Petroff Amshen LLP, Brooklyn, NY (James Tierney and Steven Amshen of counsel), for appellant.
Garfunkel Wild, P.C., Great Neck, NY (J. David Morrissy of counsel), for nonparty-respondent.
DECISION & ORDER
In an action to foreclose a mortgage, the defendant Theresa Bavaro appeals from an order of the Supreme Court, Kings County (Larry D. Martin, J.), dated March 21, 2023. The order, insofar as appealed from, granted that branch of the motion of nonparty 171 Girard Notebuyer, LLC, as successor in interest to the plaintiff, which was to restore the action to the active calendar.
ORDERED that the order is affirmed insofar as appealed from, with costs.
In May 2004, the plaintiff commenced this action against, among others, Elvira Sofia (hereinafter the borrower) to foreclose a mortgage on certain residential property located in Brooklyn.

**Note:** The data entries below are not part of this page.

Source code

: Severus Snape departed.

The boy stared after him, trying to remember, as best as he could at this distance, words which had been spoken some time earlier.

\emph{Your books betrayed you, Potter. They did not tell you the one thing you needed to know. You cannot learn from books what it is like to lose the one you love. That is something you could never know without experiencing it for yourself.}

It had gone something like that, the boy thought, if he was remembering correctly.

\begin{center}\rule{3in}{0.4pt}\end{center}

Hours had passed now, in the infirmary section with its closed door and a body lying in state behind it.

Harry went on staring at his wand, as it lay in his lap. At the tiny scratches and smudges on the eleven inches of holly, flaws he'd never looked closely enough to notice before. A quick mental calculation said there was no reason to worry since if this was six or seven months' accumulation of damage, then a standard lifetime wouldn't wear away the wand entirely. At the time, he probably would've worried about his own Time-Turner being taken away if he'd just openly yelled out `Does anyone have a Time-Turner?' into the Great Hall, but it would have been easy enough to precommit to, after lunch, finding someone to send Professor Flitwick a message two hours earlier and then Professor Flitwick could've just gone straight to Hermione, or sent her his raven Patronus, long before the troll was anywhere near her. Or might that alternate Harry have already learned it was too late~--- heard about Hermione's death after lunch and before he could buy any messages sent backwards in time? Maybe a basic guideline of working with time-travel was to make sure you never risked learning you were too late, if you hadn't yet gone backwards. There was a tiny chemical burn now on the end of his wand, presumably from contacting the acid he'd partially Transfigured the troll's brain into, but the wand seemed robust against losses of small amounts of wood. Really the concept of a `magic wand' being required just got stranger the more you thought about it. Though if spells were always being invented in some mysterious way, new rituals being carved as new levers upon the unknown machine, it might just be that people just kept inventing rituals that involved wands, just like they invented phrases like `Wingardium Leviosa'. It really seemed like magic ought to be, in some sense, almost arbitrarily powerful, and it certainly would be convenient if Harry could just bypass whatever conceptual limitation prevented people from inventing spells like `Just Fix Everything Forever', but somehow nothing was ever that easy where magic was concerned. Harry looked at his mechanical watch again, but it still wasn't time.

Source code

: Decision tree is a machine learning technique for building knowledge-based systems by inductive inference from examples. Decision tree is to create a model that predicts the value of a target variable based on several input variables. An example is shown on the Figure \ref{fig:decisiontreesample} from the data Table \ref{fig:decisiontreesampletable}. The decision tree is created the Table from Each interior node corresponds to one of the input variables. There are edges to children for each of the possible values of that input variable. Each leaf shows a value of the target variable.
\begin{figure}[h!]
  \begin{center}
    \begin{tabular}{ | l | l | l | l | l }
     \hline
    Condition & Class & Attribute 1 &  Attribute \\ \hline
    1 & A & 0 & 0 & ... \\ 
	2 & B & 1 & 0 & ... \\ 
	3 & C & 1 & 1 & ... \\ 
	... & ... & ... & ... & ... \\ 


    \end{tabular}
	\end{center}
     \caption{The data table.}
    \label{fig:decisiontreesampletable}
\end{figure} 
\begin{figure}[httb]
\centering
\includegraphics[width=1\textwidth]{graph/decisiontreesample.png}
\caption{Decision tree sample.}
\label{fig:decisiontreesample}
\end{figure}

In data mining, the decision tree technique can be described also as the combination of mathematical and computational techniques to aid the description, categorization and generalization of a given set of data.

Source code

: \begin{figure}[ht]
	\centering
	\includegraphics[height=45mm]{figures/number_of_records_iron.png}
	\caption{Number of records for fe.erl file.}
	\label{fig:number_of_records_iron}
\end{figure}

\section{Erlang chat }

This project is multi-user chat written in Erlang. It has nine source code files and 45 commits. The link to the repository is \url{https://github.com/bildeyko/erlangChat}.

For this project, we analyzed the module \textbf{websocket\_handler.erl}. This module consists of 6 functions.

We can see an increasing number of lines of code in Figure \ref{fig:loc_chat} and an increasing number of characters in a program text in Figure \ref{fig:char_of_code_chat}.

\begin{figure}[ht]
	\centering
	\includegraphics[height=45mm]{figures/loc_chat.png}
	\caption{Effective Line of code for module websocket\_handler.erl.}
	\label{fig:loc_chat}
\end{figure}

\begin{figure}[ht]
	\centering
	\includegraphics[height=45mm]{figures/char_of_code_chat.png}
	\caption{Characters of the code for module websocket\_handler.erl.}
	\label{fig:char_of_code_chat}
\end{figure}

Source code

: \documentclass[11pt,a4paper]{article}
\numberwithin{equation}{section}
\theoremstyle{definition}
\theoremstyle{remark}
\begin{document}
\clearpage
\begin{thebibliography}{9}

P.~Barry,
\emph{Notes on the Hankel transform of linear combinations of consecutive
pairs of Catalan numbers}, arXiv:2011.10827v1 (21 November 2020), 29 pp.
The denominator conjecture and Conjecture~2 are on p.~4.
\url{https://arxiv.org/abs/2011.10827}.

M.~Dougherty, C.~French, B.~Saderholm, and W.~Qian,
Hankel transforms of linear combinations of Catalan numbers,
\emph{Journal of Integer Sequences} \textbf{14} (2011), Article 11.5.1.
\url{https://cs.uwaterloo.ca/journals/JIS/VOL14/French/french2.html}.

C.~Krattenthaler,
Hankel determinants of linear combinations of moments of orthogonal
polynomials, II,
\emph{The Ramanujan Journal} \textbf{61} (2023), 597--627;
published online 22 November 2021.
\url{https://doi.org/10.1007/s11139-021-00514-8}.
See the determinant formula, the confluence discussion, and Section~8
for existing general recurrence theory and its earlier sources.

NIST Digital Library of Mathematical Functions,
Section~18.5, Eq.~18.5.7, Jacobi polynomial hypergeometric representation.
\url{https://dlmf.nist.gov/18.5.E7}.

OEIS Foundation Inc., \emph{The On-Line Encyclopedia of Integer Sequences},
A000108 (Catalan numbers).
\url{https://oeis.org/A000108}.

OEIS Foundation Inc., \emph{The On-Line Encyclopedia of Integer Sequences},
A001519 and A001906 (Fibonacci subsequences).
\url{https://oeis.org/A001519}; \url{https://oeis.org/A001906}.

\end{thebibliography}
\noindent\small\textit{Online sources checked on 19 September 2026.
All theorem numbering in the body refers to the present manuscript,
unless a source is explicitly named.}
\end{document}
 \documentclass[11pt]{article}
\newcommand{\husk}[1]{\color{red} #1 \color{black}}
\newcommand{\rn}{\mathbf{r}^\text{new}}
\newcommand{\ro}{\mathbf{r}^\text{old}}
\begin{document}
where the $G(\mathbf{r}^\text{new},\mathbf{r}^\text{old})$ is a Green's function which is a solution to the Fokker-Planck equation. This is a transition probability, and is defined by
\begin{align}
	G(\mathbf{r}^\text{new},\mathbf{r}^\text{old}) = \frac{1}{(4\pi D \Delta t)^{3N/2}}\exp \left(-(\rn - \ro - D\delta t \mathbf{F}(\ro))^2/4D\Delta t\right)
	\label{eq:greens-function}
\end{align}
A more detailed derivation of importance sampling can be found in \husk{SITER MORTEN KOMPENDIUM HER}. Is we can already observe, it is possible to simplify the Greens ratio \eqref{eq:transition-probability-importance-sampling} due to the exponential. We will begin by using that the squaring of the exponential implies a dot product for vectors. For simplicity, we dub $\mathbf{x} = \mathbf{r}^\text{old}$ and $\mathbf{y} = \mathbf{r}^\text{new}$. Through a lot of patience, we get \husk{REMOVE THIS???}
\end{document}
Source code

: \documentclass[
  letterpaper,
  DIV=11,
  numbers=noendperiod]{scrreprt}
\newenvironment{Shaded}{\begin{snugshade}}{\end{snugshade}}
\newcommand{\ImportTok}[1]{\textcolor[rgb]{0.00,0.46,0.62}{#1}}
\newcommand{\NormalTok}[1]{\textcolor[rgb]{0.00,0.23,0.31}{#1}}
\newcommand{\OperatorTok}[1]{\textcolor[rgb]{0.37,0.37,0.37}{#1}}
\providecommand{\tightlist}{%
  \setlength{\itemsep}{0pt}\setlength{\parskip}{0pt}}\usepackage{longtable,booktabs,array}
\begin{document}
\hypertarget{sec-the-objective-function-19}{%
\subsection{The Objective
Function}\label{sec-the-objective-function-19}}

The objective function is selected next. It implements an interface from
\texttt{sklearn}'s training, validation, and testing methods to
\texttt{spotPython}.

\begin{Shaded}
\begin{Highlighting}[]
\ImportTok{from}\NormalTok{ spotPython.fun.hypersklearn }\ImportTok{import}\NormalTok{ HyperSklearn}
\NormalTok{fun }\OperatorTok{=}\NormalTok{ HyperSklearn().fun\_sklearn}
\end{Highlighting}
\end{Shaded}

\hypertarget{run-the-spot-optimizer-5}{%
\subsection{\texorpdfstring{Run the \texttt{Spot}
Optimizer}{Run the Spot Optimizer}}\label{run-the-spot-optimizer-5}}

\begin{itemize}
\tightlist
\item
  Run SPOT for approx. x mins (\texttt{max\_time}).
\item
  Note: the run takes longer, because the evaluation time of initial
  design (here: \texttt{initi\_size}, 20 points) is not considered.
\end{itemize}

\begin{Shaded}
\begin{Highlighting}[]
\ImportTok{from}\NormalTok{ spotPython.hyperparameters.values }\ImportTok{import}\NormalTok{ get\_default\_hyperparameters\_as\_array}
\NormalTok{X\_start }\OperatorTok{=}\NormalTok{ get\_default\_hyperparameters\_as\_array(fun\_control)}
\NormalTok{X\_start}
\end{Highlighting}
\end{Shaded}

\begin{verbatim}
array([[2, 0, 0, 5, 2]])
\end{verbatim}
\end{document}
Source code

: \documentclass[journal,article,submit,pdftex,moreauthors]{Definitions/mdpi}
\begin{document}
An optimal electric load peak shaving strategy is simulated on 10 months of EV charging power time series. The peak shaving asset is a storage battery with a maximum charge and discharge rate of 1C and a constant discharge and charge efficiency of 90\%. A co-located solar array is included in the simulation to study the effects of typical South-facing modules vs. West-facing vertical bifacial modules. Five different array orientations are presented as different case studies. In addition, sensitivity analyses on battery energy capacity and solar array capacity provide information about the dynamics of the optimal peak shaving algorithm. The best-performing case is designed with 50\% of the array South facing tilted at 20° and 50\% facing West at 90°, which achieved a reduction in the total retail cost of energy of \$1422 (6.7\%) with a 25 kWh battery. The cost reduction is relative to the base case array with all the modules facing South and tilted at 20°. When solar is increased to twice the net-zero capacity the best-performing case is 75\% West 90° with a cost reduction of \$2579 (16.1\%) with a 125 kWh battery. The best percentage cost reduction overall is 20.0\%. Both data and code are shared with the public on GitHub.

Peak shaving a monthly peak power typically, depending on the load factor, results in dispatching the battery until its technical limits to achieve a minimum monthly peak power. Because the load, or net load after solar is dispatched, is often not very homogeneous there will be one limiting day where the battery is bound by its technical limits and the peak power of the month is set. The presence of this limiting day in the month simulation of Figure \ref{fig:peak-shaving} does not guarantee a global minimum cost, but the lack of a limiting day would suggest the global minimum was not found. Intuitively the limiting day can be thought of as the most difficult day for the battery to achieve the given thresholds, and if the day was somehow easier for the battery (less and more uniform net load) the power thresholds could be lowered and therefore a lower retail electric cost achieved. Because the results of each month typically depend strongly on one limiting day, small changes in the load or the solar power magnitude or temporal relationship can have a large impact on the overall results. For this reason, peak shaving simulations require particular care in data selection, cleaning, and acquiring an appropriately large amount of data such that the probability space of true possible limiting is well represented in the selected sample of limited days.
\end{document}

In an order dated March 2, 2005, the Supreme Court, inter alia, referred the matter to a referee to compute the amount due to the plaintiff and substituted Theresa Bavaro (hereinafter the appellant) in place of the defendant John Doe No. 1. Prior to the filing of a note of issue, the action was removed from the court's calendar after the plaintiff failed to appear at a status conference in January 2006, but the action was not formally dismissed by order pursuant to 22 NYCRR 202.27. The appellant was thereafter substituted for the borrower in her capacity as the administrator of the borrower's estate.
In January 2023, nonparty 171 Girard Notebuyer, LLC (hereinafter 171 Girard), as successor in interest to the plaintiff, moved, among other things, to restore the action to the active calendar. In an order dated March 21, 2023, the Supreme Court, inter alia, granted that branch of the motion. This appeal ensued.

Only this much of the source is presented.